Data under study:

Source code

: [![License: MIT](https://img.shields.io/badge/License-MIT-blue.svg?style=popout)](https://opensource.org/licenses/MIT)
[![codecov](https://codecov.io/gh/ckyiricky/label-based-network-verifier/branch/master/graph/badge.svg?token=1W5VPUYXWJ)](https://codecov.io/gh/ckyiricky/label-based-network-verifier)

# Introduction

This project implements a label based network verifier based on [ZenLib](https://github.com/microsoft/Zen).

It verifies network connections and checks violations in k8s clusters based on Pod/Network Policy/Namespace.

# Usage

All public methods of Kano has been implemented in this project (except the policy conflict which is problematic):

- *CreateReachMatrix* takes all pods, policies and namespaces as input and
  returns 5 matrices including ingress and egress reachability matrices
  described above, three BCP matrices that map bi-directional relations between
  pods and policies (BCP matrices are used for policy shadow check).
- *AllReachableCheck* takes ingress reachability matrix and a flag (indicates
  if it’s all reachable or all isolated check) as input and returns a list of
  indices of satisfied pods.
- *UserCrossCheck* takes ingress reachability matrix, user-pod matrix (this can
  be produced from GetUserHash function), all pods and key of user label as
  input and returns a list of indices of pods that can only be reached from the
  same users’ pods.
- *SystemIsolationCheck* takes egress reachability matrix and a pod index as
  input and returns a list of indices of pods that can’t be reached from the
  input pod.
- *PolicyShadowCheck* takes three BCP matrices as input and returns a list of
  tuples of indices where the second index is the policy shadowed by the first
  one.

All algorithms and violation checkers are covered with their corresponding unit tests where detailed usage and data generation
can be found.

==

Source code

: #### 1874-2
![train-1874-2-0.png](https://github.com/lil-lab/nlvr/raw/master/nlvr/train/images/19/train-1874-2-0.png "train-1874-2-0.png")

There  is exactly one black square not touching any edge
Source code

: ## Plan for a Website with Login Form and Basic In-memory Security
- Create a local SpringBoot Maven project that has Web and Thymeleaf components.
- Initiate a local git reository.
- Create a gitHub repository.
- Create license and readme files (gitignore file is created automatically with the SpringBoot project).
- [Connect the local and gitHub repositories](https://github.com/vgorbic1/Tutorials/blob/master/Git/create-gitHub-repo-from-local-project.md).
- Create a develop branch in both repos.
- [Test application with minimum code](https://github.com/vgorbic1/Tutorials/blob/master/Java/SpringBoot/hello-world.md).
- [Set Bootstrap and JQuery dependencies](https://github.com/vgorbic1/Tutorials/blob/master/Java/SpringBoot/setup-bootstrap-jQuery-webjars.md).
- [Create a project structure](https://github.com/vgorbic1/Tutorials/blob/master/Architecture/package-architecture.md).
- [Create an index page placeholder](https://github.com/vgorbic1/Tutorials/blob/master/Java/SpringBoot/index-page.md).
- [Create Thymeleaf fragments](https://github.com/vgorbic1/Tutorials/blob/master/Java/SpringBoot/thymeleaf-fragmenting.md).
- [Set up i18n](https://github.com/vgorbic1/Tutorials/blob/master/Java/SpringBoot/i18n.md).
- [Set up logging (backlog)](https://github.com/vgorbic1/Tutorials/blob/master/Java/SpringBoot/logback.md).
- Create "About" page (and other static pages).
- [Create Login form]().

* * *

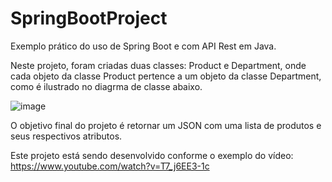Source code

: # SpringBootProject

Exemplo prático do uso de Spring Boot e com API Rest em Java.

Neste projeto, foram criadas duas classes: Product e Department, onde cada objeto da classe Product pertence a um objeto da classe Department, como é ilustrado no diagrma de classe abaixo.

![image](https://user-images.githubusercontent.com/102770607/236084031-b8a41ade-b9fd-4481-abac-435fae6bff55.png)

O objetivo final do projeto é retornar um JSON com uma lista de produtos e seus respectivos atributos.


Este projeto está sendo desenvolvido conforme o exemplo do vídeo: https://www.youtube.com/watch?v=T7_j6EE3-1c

What you will do: Every line that contains the string "label" should be returned from the data.

Answer to the problem:
[![codecov](https://codecov.io/gh/ckyiricky/label-based-network-verifier/branch/master/graph/badge.svg?token=1W5VPUYXWJ)](https://codecov.io/gh/ckyiricky/label-based-network-verifier)
This project implements a label based network verifier based on [ZenLib](https://github.com/microsoft/Zen).
  be produced from GetUserHash function), all pods and key of user label as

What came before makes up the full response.